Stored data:
%%

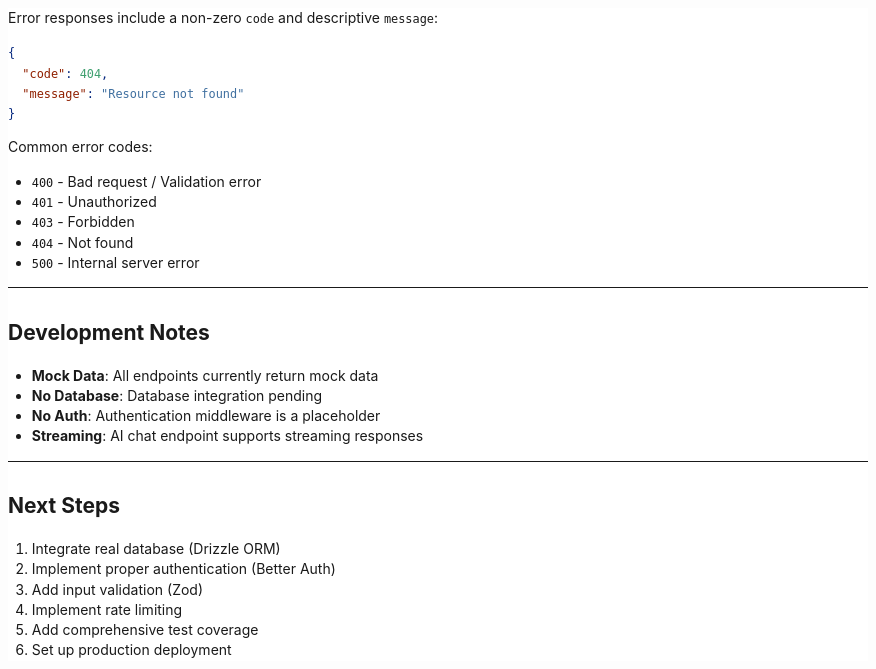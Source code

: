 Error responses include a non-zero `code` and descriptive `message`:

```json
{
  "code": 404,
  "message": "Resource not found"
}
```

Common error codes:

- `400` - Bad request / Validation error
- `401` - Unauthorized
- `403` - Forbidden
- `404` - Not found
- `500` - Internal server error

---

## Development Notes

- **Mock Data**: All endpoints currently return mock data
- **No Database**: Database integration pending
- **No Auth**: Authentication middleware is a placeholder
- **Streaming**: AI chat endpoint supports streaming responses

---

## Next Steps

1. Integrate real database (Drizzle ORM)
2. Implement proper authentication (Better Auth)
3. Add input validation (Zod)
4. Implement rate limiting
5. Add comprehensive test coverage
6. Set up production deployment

%%
%%

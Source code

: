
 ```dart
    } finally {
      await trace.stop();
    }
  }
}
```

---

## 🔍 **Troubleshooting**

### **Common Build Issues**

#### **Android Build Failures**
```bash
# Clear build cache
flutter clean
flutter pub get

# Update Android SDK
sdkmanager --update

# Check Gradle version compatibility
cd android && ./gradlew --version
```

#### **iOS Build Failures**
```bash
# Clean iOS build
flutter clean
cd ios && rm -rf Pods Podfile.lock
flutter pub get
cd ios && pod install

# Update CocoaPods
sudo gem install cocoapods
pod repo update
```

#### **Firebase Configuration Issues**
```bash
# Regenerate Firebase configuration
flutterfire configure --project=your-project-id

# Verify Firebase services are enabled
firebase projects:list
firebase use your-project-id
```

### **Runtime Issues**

%%

=== WHAT YOU HAVE TO DO ===
Extract every line containing the string "install" from the data above.

=== REPLY TO THE EXERCISE ===
cd ios && pod install
sudo gem install cocoapods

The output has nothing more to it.